Duty to Preserve Documents

Duty to Preserve Documents in Anticipation of Litigation

When litigation is expected, even before any claim is issued, you must take immediate steps to preserve all documents that may be relevant to the dispute. Please note that this includes both documents that support your case and those which are potentially adverse to your case. This duty is strict and begins as soon as litigation is reasonably contemplated.

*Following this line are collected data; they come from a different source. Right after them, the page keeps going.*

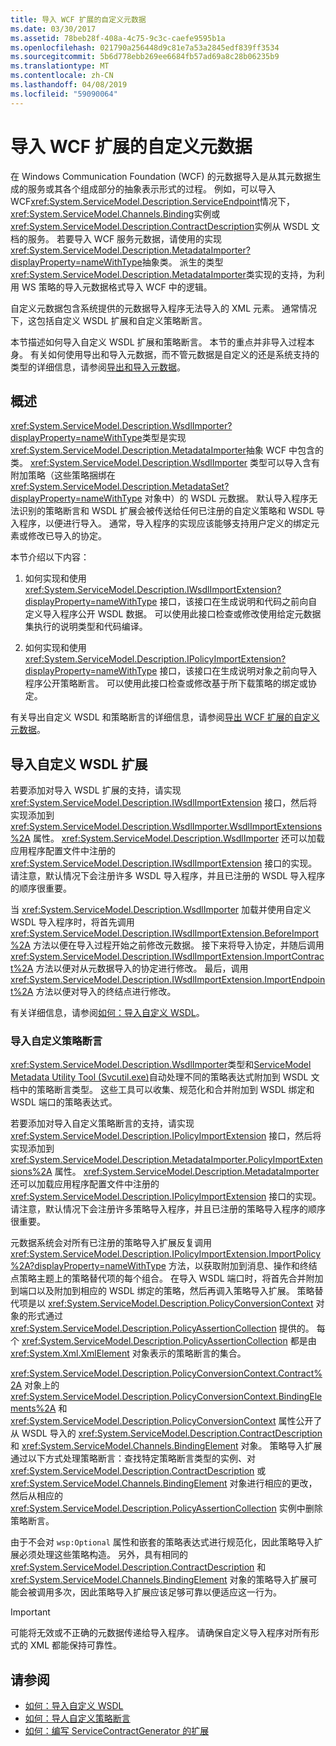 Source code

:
 ```yaml
---
title: 导入 WCF 扩展的自定义元数据
ms.date: 03/30/2017
ms.assetid: 78beb28f-408a-4c75-9c3c-caefe9595b1a
ms.openlocfilehash: 021790a256448d9c81e7a53a2845edf839ff3534
ms.sourcegitcommit: 5b6d778ebb269ee6684fb57ad69a8c28b06235b9
ms.translationtype: MT
ms.contentlocale: zh-CN
ms.lasthandoff: 04/08/2019
ms.locfileid: "59090064"
---
```

# <a name="importing-custom-metadata-for-a-wcf-extension"></a>导入 WCF 扩展的自定义元数据
在 Windows Communication Foundation (WCF) 的元数据导入是从其元数据生成的服务或其各个组成部分的抽象表示形式的过程。 例如，可以导入 WCF<xref:System.ServiceModel.Description.ServiceEndpoint>情况下，<xref:System.ServiceModel.Channels.Binding>实例或<xref:System.ServiceModel.Description.ContractDescription>实例从 WSDL 文档的服务。 若要导入 WCF 服务元数据，请使用的实现<xref:System.ServiceModel.Description.MetadataImporter?displayProperty=nameWithType>抽象类。 派生的类型<xref:System.ServiceModel.Description.MetadataImporter>类实现的支持，为利用 WS 策略的导入元数据格式导入 WCF 中的逻辑。  
  
 自定义元数据包含系统提供的元数据导入程序无法导入的 XML 元素。 通常情况下，这包括自定义 WSDL 扩展和自定义策略断言。  
  
 本节描述如何导入自定义 WSDL 扩展和策略断言。 本节的重点并非导入过程本身。 有关如何使用导出和导入元数据，而不管元数据是自定义的还是系统支持的类型的详细信息，请参阅[导出和导入元数据](../../../../docs/framework/wcf/feature-details/exporting-and-importing-metadata.md)。  
  
## <a name="overview"></a>概述  
 <xref:System.ServiceModel.Description.WsdlImporter?displayProperty=nameWithType>类型是实现<xref:System.ServiceModel.Description.MetadataImporter>抽象 WCF 中包含的类。 <xref:System.ServiceModel.Description.WsdlImporter> 类型可以导入含有附加策略（这些策略捆绑在 <xref:System.ServiceModel.Description.MetadataSet?displayProperty=nameWithType> 对象中）的 WSDL 元数据。 默认导入程序无法识别的策略断言和 WSDL 扩展会被传送给任何已注册的自定义策略和 WSDL 导入程序，以便进行导入。 通常，导入程序的实现应该能够支持用户定义的绑定元素或修改已导入的协定。  
  
 本节介绍以下内容：  
  
1.  如何实现和使用 <xref:System.ServiceModel.Description.IWsdlImportExtension?displayProperty=nameWithType> 接口，该接口在生成说明和代码之前向自定义导入程序公开 WSDL 数据。 可以使用此接口检查或修改使用给定元数据集执行的说明类型和代码编译。  
  
2.  如何实现和使用 <xref:System.ServiceModel.Description.IPolicyImportExtension?displayProperty=nameWithType> 接口，该接口在生成说明对象之前向导入程序公开策略断言。 可以使用此接口检查或修改基于所下载策略的绑定或协定。  
  
 有关导出自定义 WSDL 和策略断言的详细信息，请参阅[导出 WCF 扩展的自定义元数据](../../../../docs/framework/wcf/extending/exporting-custom-metadata-for-a-wcf-extension.md)。  
  
## <a name="importing-custom-wsdl-extensions"></a>导入自定义 WSDL 扩展  
 若要添加对导入 WSDL 扩展的支持，请实现 <xref:System.ServiceModel.Description.IWsdlImportExtension> 接口，然后将实现添加到 <xref:System.ServiceModel.Description.WsdlImporter.WsdlImportExtensions%2A> 属性。 <xref:System.ServiceModel.Description.WsdlImporter> 还可以加载应用程序配置文件中注册的 <xref:System.ServiceModel.Description.IWsdlImportExtension> 接口的实现。 请注意，默认情况下会注册许多 WSDL 导入程序，并且已注册的 WSDL 导入程序的顺序很重要。  
  
 当 <xref:System.ServiceModel.Description.WsdlImporter> 加载并使用自定义 WSDL 导入程序时，将首先调用 <xref:System.ServiceModel.Description.IWsdlImportExtension.BeforeImport%2A> 方法以便在导入过程开始之前修改元数据。 接下来将导入协定，并随后调用 <xref:System.ServiceModel.Description.IWsdlImportExtension.ImportContract%2A> 方法以便对从元数据导入的协定进行修改。 最后，调用<xref:System.ServiceModel.Description.IWsdlImportExtension.ImportEndpoint%2A> 方法以便对导入的终结点进行修改。  
  
 有关详细信息，请参阅[如何：导入自定义 WSDL](../../../../docs/framework/wcf/extending/how-to-import-custom-wsdl.md)。  
  
### <a name="importing-custom-policy-assertions"></a>导入自定义策略断言  
 <xref:System.ServiceModel.Description.WsdlImporter>类型和[ServiceModel Metadata Utility Tool (Svcutil.exe)](../../../../docs/framework/wcf/servicemodel-metadata-utility-tool-svcutil-exe.md)自动处理不同的策略表达式附加到 WSDL 文档中的策略断言类型。 这些工具可以收集、规范化和合并附加到 WSDL 绑定和 WSDL 端口的策略表达式。  
  
 若要添加对导入自定义策略断言的支持，请实现 <xref:System.ServiceModel.Description.IPolicyImportExtension> 接口，然后将实现添加到 <xref:System.ServiceModel.Description.MetadataImporter.PolicyImportExtensions%2A> 属性。 <xref:System.ServiceModel.Description.MetadataImporter> 还可以加载应用程序配置文件中注册的 <xref:System.ServiceModel.Description.IPolicyImportExtension> 接口的实现。 请注意，默认情况下会注册许多策略导入程序，并且已注册的策略导入程序的顺序很重要。  
  
 元数据系统会对所有已注册的策略导入扩展反复调用 <xref:System.ServiceModel.Description.IPolicyImportExtension.ImportPolicy%2A?displayProperty=nameWithType> 方法，以获取附加到消息、操作和终结点策略主题上的策略替代项的每个组合。 在导入 WSDL 端口时，将首先合并附加到端口以及附加到相应的 WSDL 绑定的策略，然后再调入策略导入扩展。 策略替代项是以 <xref:System.ServiceModel.Description.PolicyConversionContext> 对象的形式通过 <xref:System.ServiceModel.Description.PolicyAssertionCollection> 提供的。 每个 <xref:System.ServiceModel.Description.PolicyAssertionCollection> 都是由 <xref:System.Xml.XmlElement> 对象表示的策略断言的集合。  
  
 <xref:System.ServiceModel.Description.PolicyConversionContext.Contract%2A> 对象上的 <xref:System.ServiceModel.Description.PolicyConversionContext.BindingElements%2A> 和 <xref:System.ServiceModel.Description.PolicyConversionContext> 属性公开了从 WSDL 导入的 <xref:System.ServiceModel.Description.ContractDescription> 和 <xref:System.ServiceModel.Channels.BindingElement> 对象。 策略导入扩展通过以下方式处理策略断言：查找特定策略断言类型的实例、对 <xref:System.ServiceModel.Description.ContractDescription> 或 <xref:System.ServiceModel.Channels.BindingElement> 对象进行相应的更改，然后从相应的 <xref:System.ServiceModel.Description.PolicyAssertionCollection> 实例中删除策略断言。  
  
 由于不会对 `wsp:Optional` 属性和嵌套的策略表达式进行规范化，因此策略导入扩展必须处理这些策略构造。 另外，具有相同的 <xref:System.ServiceModel.Description.ContractDescription> 和 <xref:System.ServiceModel.Channels.BindingElement> 对象的策略导入扩展可能会被调用多次，因此策略导入扩展应该足够可靠以便适应这一行为。  
  
> [!IMPORTANT]
>  可能将无效或不正确的元数据传递给导入程序。 请确保自定义导入程序对所有形式的 XML 都能保持可靠性。  
  
## <a name="see-also"></a>请参阅

- [如何：导入自定义 WSDL](../../../../docs/framework/wcf/extending/how-to-import-custom-wsdl.md)
- [如何：导人自定义策略断言](../../../../docs/framework/wcf/extending/how-to-import-custom-policy-assertions.md)
- [如何：编写 ServiceContractGenerator 的扩展](../../../../docs/framework/wcf/extending/how-to-write-an-extension-for-the-servicecontractgenerator.md)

What counts as a "document"?

  1. A ‘document’ is defined very broadly in the Civil Procedure Rules as anything in which information is recorded.
  2. This includes paper files, emails, text and WhatsApp messages, instant messages, voicemail, photographs, databases, documents on laptops, servers or mobile phones, deleted items, backup data, metadata and interactions with AI platforms.

Your obligations

  1. Stop deletion immediately: Suspend any routine or automatic deletion, destruction or overwriting of information, including retention‑policy deletions.
  2. Notify relevant people: Ensure all relevant employees, former employees, contractors, agents and IT providers are instructed not to delete or modify any potentially relevant documents.
  3. Include third parties: Take reasonable steps to ensure that external parties holding documents on your behalf preserve them.
  4. Preserve deleted or hidden data: Deleted files, email archives, backups and metadata must be preserved if still accessible.
  5. Litigation hold: Issue a formal ‘litigation hold’ notice to all relevant individuals and teams.
  6. Ongoing duty: Preservation continues throughout the case until proceedings finish or the risk of litigation ends.

Why it matters

If you don’t comply with this obligation the consequences can include:

  1. Costs penalties.
  2. Adverse inferences drawn by the court.
  3. Striking out part or all of your case.